Assignment:
The required output is all lines below that contain the word "your".

** Opening Data section block **

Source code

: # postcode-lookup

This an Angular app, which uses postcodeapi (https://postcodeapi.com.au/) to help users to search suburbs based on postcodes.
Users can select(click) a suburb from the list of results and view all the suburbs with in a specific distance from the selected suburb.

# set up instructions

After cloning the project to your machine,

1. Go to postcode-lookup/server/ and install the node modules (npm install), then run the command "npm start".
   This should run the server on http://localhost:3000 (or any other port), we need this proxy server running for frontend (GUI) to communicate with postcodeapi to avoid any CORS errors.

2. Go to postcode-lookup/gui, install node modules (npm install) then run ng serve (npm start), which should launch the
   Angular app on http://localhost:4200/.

** Closing Data section block **
** Opening Data section block **

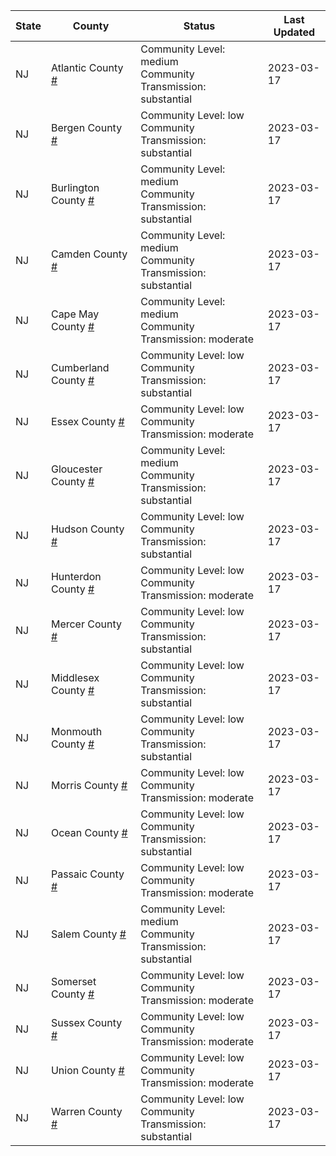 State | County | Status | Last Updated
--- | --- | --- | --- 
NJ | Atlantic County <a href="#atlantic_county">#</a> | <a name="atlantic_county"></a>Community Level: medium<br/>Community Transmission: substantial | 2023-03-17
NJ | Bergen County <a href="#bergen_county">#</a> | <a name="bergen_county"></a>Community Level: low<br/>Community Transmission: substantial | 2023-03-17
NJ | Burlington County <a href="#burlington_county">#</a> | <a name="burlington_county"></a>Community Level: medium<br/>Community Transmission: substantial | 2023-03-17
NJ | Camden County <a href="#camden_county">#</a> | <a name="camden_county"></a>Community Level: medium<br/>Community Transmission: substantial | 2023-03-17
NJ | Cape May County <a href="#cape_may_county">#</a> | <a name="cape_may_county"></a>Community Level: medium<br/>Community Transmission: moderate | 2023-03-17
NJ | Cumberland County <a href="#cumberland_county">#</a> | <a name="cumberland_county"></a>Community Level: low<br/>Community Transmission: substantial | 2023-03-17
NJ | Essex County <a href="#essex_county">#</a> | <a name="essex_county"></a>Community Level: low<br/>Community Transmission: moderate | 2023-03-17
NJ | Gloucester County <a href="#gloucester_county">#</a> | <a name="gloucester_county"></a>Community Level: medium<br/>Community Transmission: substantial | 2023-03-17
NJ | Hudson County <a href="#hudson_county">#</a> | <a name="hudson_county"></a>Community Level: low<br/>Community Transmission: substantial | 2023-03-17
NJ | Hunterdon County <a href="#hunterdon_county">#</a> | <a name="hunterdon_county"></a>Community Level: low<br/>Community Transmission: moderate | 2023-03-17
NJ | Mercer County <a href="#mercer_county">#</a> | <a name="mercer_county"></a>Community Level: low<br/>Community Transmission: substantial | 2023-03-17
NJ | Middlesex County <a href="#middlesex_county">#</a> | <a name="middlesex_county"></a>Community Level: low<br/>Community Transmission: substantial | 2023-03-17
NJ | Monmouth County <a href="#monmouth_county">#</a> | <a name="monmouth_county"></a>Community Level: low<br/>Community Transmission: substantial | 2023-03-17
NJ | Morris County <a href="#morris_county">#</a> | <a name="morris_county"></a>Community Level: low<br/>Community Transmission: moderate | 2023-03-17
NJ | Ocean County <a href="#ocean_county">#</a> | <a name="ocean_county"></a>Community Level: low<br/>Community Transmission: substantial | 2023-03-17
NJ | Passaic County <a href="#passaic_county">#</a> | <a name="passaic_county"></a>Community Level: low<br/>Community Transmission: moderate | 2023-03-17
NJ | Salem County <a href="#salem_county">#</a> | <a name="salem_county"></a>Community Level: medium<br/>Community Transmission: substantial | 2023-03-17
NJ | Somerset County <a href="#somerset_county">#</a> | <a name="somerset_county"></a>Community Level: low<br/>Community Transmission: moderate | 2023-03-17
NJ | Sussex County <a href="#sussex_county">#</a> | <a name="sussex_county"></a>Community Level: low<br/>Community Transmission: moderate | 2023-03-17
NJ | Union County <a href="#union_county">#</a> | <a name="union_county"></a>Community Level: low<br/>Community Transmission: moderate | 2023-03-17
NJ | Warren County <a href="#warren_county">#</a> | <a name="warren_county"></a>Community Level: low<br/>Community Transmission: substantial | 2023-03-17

** Closing Data section block **
** Opening Data section block **

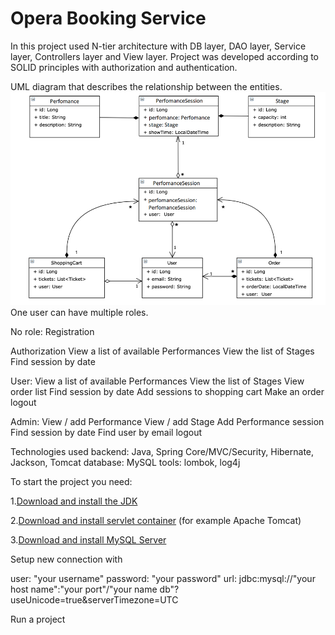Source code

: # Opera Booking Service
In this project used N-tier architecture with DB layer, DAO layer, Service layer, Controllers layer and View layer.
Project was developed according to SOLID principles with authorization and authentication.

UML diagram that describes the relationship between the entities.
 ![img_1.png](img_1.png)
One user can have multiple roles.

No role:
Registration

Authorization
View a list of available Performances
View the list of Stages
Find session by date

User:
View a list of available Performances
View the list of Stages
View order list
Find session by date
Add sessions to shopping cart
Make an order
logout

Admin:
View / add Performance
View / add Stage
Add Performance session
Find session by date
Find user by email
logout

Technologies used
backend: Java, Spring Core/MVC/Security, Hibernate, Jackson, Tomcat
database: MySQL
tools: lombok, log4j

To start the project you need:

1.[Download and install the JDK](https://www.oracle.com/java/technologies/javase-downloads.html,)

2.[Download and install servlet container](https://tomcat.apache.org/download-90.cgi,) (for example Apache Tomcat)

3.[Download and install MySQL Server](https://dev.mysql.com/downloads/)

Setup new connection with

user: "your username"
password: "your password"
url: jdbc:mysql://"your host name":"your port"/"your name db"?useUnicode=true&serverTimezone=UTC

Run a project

** Closing Data section block **

Answer to the problem:
After cloning the project to your machine,
user: "your username"
password: "your password"
url: jdbc:mysql://"your host name":"your port"/"your name db"?useUnicode=true&serverTimezone=UTC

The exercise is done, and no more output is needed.